GOVERNMENT AND POLITICAL CONDITIONS
Brazil
is a federal republic with 26 states and a federal district. The 1988
constitution grants broad powers to the federal government, made up of
executive, legislative, and judicial branches. The president holds
office for 4 years, with the right to re-election for an additional
4-year term, and appoints his own cabinet. There are 81 senators, three
for each state and the Federal District, and 513 deputies. Senate terms
are 8 years, staggered so that two-thirds of the upper house is up for
election at one time and one-third 4 years later. Chamber terms are 4
years, with elections based on a complex system of proportional
representation by states. Each state is eligible for a minimum of 8
seats; the largest state delegation (Sao Paulo's) is capped at 70
seats. This system is weighted in favor of geographically large but
sparsely populated states.


Fifteen
political parties are represented in Congress. Since it is common for
politicians to switch parties, the proportion of congressional seats
held by particular parties changes regularly. The major political
parties are:



  • Workers Party (PT-center-left)

  • Liberal Front Party (PFL-right)
  • Brazilian Democratic Movement Party (PMDB-center)
  • Brazilian Social Democratic Party (PSDB-center-left)
  • Progressive Party (PP-right)
  • Brazilian Labor Party (PTB-center-right)
  • Liberal Party (PL-center-right)
  • Brazilian Socialist Party (PSB-left)
  • Popular Socialist Party (PPS-left)
  • Democratic Labor Party (PDT-left)
  • Communist Party of Brazil (PCdoB-left)

President
Lula was elected with the support of an alliance composed of his own
leftist Workers' Party (PT), the center right Liberal Party (PL), the
leftist National Mobilization Party (PMN), which currently only has two
Deputies in the Chamber, the leftist Popular Socialist Party (PPS,
formerly the PCB), and the leftist Communist Party of Brazil (PCdoB).
The PPS as well as the large PMDB party left the PT-led governing
coalition in December 2004. With these withdrawals, the coalition
has a small majority in the Chamber of Deputies and a minority in the
Senate.
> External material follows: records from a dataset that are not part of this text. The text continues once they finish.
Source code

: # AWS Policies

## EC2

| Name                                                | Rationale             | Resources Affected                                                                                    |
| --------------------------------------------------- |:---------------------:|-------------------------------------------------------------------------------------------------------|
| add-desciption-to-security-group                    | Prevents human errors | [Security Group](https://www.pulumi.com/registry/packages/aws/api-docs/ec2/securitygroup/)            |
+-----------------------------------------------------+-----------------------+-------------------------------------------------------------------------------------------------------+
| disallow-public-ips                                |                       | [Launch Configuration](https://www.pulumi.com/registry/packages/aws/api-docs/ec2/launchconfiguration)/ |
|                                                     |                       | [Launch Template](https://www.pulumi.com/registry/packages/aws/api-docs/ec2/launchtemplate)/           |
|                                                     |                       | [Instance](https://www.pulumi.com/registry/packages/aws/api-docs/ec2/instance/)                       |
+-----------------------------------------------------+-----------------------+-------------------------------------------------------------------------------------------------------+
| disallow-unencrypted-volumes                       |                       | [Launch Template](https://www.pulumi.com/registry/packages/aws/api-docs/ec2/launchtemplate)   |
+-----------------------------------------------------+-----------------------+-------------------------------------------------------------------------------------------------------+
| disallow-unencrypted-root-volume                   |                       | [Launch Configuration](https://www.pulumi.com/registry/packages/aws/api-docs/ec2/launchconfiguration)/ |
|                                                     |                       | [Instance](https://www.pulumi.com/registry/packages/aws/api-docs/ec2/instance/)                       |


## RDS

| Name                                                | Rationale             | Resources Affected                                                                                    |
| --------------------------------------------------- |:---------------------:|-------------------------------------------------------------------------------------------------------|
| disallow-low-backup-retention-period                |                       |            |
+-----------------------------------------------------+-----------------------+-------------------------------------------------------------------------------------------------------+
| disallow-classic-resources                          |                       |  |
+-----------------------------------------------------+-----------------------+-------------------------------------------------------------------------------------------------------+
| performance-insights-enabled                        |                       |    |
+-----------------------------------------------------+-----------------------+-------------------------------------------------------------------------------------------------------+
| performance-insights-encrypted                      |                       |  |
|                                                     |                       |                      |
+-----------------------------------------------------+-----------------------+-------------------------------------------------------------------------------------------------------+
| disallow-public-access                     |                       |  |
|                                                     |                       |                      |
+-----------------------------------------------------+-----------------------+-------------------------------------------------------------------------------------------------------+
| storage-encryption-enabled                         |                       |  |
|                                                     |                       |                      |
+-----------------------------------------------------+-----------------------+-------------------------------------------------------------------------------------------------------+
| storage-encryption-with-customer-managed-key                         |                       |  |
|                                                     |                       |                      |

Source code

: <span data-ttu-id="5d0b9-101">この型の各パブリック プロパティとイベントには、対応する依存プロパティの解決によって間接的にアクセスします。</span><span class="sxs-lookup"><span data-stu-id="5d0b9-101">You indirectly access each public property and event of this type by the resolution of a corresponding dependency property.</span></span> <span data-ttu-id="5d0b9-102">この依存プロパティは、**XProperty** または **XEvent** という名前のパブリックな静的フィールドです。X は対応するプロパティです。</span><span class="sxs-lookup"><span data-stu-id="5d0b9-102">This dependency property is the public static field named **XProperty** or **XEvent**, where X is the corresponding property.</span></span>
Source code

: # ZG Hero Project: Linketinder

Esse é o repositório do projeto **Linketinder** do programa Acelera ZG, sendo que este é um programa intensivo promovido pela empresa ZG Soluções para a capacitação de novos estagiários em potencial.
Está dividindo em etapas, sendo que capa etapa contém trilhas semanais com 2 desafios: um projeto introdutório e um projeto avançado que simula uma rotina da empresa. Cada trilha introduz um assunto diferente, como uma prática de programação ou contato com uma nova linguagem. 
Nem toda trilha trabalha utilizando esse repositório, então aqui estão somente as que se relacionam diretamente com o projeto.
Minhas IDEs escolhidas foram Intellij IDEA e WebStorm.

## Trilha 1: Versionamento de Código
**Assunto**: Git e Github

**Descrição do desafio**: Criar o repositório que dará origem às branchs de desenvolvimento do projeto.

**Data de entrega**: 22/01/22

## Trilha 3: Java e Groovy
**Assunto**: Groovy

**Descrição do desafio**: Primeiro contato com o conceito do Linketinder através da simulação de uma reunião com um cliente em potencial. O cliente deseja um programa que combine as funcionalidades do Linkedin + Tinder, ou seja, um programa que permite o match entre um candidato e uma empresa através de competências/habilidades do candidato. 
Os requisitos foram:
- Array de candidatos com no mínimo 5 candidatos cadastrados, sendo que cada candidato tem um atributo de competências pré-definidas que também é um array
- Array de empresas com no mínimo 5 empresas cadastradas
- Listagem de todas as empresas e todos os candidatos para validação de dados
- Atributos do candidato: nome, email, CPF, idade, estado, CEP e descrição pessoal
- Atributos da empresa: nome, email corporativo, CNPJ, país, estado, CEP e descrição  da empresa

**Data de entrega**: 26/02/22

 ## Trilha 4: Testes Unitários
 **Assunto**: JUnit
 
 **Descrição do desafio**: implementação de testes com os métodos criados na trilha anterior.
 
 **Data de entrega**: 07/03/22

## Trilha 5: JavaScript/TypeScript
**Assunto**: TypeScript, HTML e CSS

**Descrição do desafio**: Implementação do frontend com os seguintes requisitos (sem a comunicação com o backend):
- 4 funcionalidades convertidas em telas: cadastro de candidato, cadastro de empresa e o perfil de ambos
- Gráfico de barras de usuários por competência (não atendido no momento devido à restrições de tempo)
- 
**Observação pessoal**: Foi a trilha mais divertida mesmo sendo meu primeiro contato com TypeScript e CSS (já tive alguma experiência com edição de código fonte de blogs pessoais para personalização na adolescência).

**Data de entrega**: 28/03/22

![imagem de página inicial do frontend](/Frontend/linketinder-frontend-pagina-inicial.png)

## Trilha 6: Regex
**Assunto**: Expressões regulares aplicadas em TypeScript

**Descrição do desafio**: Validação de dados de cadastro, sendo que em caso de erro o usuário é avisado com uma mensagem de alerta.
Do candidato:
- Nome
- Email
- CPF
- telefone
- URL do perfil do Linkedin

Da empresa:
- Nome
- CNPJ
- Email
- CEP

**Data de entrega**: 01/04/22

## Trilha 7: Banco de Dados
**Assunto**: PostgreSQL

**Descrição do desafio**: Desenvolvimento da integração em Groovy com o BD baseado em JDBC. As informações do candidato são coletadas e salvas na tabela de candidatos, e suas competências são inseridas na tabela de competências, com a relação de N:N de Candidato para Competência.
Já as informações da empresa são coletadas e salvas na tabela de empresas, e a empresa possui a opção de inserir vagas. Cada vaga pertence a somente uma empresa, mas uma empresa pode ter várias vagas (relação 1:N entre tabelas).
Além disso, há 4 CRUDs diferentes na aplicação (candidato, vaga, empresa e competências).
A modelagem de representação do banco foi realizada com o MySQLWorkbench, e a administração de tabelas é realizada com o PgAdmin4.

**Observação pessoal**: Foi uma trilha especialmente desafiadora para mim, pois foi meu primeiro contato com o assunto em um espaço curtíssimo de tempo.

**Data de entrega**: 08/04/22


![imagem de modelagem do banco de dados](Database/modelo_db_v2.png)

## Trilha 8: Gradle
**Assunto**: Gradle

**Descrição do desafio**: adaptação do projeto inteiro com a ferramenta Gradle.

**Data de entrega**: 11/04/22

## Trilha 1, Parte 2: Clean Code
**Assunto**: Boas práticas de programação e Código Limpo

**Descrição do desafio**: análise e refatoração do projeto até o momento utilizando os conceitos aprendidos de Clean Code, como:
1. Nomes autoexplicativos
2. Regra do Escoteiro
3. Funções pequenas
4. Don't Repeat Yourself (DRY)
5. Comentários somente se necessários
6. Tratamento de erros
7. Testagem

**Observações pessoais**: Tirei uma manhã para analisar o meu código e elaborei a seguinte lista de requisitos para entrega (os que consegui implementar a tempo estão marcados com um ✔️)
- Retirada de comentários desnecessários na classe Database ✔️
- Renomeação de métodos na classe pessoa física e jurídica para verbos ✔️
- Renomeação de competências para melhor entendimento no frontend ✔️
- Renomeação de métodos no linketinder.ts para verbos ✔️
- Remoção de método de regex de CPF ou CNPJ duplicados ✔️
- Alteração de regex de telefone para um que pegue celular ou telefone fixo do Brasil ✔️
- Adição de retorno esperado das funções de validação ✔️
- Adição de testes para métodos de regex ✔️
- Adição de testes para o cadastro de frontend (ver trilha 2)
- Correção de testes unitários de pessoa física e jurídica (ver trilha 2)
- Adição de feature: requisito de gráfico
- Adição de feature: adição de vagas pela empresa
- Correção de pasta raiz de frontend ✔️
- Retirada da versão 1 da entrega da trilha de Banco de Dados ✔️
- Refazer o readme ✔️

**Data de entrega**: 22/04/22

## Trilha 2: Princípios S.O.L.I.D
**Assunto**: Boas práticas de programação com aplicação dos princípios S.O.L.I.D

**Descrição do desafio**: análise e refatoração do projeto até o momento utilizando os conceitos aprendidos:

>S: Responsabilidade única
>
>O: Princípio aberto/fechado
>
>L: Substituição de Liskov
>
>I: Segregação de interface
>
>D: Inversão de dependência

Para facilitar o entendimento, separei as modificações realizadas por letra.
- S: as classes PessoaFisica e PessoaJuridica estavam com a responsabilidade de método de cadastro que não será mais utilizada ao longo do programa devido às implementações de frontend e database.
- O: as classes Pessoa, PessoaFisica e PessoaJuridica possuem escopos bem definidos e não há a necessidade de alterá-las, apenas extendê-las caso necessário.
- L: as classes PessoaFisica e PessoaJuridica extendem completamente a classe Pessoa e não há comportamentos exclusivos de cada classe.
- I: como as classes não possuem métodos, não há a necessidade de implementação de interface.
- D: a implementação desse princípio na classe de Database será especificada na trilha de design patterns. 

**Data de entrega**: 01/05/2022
Party loyalty is weak, and deputies and senators who belong to
the parties comprising the government coalition do not always vote with
the government, but the government may also attract support from
members who are not in the governing coalition.


Because
of the mandatory revenue allocation to states and municipalities
provided for in the 1988 constitution, Brazilian governors and mayors
have exercised considerable power since 1989. Presidential,
congressional, and gubernatorial elections last took place in October
2002. President Lula won the election with 61% of the vote. His
challenger in the run-off was Jose Serra of the PDSB, former President
Fernando Henrique Cardoso's party. The next presidential elections will
be held in October 2006.  Municipal elections occurred in October
2004.



Chief of State and Cabinet Members
President--Luiz Inacio Lula da Silva
Vice President--Jose Alencar Gomes da Silva
Minister-Chief Casa Civil (Chief of Staff)--Jose Dirceu
Secretary of Political Coordination--Aldo Rebelo
Secretary General--Luiz Dulci
Communications Secretary--Luiz Gushiken
Secretary for Economic and Social Development--Jaques Wagner
Institutional Security--Gen. Jorge Armando Felix
Inspector General--Waldir Pires
Secretary for Fishing--Jose Fritsch
Secretary for Human Rights--Nilmario Miranda
Secretary for Racial Equality--Matilde Ribeiro
Secretary for Women’s Affairs--Nilceia Freire
Solicitor General--Alvaro Ribeiro Costa
Minister of Agrarian Development--Miguel Rossetto
Minister of Agriculture--Roberto Rodrigues
Minister of Cities--Olivio Dutra
Minister of Communication--Eunicio Oliveira
Minister of Culture--Gilberto Gil
Minister of Defense--Jose Alencar Gomes da Silva
Minister of Development, Industry, & Trade--Luiz Fernando Furlan
Minister of Education--Tarso Genro
Minister of Environment--Marina Silva
Minister of Finance--Antonio Palocci
Minister of Foreign Affairs--Celso Amorim
Minister of Health--Humberto Costa
Minister of Justice--Marcio Tomaz Bastos
Minister of Labor and Employment--Ricardo Berzoini
Minister of Mines and Energy--Dilma Rousseff
Minister of National Integration--Ciro Gomes
Minister of Planning and Budget--Nelson Machado (acting)
Minister of Science and Technology--Eduardo Campos
Minister of Social Development--Patrus Ananias
Minister of Social Security--Amir Lando
Minister of Sports--Agnelo Queiroz
Minister of Tourism--Walfrido Mares Guia
Minister of Transportation-- Alfredo Nascimento
Central Bank President--Henrique Meirelles
Ambassador to the United States--Roberto Abdenur
Ambassador to the United Nations--Ronaldo Sardenberg
Ambassador to the OAS--Valter Moreira



Brazil maintains an embassy
in the United States at 3006 Massachusetts Avenue NW, Washington, DC
20008 (tel. 202-238-2700). Brazil has consulates general in New York,
Chicago, and Los Angeles; and consulates in Miami, Houston, Boston, and
San Francisco.


ECONOMY
Brazil's
GDP for 2003 was $508.6 billion (0.5% growth), 2002 was $499.4 billion
(1.5% growth), 2001 was $503.9 billion (1.7% growth), and 2000 was
$594.2 billion (4.5% growth). (The growth rates above reflect real
growth in local currency; fluctuations in nominal GDP also reflect
volatility in the exchange rate.) For perspective, the Brazilian real weakened from a year-end exchange rate of 1.95 real/dollar in 2000 to 2.32 real/dollar in 2001, 3.53 real/dollar in 2002, and 2.89 real/dollar
in 2003. Brazil's economy is highly diversified, with wide variations
in levels of development. Most large industry is concentrated in the
south and southeast. The northeast is the poorest part of Brazil, but
it is beginning to attract new investment.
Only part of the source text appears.